No, no. Os faltan los adjetivos encomiásticos, hijos de la cera. ¿Dónde está la frase de Goethe o del vizconde de Chateaubriand, o al menos del vizconde de Arlincourt, en vuestro elogio? Nadie os ha cantado, ni en verso ni en prosa. Unicamente se dice que un santón del comunismo, Esteban Cabet, individuo al parecer poco estético, habló de probar su Icaria, su ciudad utópica y perfecta, con figurones de cera de hombres ilustres; pero se añade que el mundo se rió cínicamente de la Icaria y de los figurones de cera. Utopía, todo utopía.

—¡Ceroplastia! ¡Ceroplastia! No eres un arte triunfal.

Dicen tus impugnadores que eres como la charca donde se pudren las aguas vivas que vienen del monte; que la cera, cuando sale de la colmena es hermosa, se convierte en repulsiva en tus figuras y que lo mismo pasa con el cristal y con las telas; añaden que rebajas todos tus materiales, en vez de sublimarlos; que tus factores son buenos y tus productos son malos. Industrialismo, todo industrialismo.

—¡Ceroplastia! ¡Ceroplastia!
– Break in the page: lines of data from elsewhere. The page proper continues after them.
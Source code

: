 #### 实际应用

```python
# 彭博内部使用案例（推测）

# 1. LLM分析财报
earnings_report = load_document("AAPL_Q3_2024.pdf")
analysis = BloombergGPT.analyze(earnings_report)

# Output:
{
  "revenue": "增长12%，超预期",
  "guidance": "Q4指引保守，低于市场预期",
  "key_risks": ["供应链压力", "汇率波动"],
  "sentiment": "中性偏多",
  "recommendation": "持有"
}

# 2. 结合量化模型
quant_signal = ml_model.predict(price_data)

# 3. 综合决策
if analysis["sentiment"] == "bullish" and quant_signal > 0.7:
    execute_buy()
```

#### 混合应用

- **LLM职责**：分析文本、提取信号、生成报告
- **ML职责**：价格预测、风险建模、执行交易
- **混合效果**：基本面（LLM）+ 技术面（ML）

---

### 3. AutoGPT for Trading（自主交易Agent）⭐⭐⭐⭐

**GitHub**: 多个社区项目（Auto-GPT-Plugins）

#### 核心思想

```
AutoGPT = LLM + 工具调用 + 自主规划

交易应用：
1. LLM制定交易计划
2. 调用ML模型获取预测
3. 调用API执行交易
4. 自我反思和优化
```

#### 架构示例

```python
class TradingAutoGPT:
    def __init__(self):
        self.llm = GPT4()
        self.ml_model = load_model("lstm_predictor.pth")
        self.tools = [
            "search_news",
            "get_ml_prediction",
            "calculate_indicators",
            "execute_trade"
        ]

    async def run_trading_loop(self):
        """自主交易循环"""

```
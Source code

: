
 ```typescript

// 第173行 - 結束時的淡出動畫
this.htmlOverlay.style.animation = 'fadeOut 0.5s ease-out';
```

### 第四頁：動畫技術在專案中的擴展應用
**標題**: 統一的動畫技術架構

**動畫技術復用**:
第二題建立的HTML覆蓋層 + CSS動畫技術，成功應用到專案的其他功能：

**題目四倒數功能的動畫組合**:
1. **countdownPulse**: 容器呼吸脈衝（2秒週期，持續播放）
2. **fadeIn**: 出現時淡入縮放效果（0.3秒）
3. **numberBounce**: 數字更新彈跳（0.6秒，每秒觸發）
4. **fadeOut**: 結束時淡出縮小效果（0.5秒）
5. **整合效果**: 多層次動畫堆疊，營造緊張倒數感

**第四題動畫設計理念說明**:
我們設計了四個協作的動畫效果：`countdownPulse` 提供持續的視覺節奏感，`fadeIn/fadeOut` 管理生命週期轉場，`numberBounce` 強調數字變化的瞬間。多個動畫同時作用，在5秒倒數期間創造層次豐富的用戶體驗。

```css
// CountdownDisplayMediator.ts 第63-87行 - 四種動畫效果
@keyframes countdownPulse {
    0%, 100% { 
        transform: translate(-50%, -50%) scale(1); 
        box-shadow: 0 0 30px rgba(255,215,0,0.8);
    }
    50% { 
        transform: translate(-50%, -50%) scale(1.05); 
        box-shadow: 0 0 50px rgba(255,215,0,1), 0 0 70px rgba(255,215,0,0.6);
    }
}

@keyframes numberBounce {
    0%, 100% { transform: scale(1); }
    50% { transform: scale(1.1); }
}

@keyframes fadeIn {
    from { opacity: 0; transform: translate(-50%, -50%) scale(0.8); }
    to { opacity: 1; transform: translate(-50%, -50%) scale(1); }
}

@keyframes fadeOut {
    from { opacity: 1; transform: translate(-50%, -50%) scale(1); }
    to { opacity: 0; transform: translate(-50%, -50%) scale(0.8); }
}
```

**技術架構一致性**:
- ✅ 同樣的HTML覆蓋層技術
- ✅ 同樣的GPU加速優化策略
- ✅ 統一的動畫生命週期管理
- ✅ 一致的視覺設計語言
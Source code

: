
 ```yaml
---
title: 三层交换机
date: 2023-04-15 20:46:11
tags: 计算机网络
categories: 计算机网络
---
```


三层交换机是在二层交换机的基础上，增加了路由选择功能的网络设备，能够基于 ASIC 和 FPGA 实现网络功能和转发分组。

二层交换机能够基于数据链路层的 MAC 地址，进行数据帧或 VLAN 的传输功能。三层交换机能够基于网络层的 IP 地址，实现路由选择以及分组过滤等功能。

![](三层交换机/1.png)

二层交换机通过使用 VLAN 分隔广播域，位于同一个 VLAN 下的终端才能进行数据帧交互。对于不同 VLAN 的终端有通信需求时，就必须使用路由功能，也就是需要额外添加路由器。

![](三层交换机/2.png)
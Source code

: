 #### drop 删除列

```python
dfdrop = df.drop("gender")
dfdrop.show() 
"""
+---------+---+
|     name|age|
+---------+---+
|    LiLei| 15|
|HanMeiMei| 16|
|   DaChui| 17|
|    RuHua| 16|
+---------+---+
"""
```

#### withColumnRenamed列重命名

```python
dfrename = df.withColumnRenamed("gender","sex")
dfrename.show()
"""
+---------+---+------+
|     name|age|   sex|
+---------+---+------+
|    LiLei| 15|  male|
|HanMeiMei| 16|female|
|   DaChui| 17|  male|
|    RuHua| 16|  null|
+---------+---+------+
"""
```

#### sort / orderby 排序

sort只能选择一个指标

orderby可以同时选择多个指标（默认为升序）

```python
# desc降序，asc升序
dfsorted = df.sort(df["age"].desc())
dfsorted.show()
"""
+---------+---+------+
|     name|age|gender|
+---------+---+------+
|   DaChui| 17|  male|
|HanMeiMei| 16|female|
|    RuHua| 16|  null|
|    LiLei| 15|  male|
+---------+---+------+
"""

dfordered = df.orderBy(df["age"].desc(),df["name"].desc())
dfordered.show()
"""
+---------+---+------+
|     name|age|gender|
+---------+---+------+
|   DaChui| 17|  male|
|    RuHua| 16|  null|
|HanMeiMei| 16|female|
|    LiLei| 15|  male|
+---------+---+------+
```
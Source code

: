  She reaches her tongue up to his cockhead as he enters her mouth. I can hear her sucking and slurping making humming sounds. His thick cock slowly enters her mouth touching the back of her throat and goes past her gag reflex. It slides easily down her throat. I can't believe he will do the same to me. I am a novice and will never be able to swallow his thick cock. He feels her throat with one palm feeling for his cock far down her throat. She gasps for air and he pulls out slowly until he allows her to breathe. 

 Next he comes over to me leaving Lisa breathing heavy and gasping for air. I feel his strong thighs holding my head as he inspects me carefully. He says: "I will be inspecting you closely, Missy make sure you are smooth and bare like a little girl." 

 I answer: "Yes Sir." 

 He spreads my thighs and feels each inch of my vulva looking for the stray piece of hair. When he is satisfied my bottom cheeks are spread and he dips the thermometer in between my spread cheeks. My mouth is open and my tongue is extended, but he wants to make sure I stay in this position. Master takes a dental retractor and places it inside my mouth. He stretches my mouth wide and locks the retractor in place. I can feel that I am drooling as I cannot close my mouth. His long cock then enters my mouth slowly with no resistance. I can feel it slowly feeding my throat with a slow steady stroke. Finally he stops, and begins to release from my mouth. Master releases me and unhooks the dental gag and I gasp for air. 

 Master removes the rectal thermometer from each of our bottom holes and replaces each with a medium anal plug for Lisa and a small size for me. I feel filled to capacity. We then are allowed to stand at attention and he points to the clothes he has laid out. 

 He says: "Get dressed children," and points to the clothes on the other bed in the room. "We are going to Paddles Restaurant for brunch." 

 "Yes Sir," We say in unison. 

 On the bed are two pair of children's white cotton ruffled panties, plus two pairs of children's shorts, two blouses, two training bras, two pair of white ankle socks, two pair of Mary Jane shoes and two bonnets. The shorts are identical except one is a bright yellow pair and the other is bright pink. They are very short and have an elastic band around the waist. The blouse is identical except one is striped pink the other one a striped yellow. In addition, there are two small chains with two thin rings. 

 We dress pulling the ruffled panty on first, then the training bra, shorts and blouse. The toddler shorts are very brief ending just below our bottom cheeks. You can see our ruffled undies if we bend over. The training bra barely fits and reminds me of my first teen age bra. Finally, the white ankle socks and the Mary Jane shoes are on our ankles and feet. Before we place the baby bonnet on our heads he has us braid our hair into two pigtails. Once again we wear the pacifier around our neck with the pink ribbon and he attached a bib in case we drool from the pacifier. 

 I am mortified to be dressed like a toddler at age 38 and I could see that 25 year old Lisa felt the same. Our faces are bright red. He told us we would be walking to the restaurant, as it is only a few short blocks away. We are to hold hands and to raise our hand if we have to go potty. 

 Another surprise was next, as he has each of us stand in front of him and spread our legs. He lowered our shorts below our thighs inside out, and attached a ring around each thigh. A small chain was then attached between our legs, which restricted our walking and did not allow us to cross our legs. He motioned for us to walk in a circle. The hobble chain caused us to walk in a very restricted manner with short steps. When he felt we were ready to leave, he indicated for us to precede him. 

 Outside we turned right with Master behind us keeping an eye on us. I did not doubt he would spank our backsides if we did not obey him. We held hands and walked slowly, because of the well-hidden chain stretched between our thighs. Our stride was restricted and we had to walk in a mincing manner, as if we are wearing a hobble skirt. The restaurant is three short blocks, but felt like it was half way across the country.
No eres un arte triunfal.

Tus figuras de una discreción un poco repugnante, producen, a la mayoría de las gentes, inquietud y molestia; les recuerdan, según parece, las momias recubiertas de cera, las imágenes con pelo de las iglesias, los dientes postizos, las piezas de anatomía, los escaparates de los ortopédicos, las cabezas de muestra de los salones de peinar señoras, los maniquíes de los sastres y de los peluqueros, los bustos de los frenólogos... cosas todas del largo capítulo de las invenciones desagradables de las farsas y de las mentiras. Mendacidad, todo mendacidad.

—¡Ceroplastia! ¡Ceroplastia! No eres un arte triunfal.

Vuestra composición, hijos de la cera, no os permite vivir en plena naturaleza. La lluvia y el sol os estropearía el físico.

Vuestras pelucas y uniformes, vuestros pompones y penachos, vuestras chupas y casacas, vuestros calzones, sables y espadas; vuestros trabucos y pistolas viejas, vuestros abanicos y tabaqueras, vuestros pañuelos y puntillas, hablan a la gente, más que de Versalles o de Sans Souci, de tenduchos de prenderos, de traperos y ropavejeros. Guardarropía, todo guardarropía.

—¡Ceroplastia! ¡Ceroplastia! No eres un arte triunfal.

Los estetas y los cultos te consideran como un arte macabro y funerario. Recuerdas, según ellos, las pompas fúnebres, las damas repipiadas que se ven en las tumbas modernas esculpidas por un cantero en un mármol, que parece azúcar; los angelitos dorados y plateados de los ataúdes, los cuadros de pelo de los antepasados muertos, las reliquias amarillentas, un tanto desagradables, y los ex votos de las capillas, en donde se mezclan los brazos y las piernas de cera con los huevos de avestruz. Funerario, todo funerario.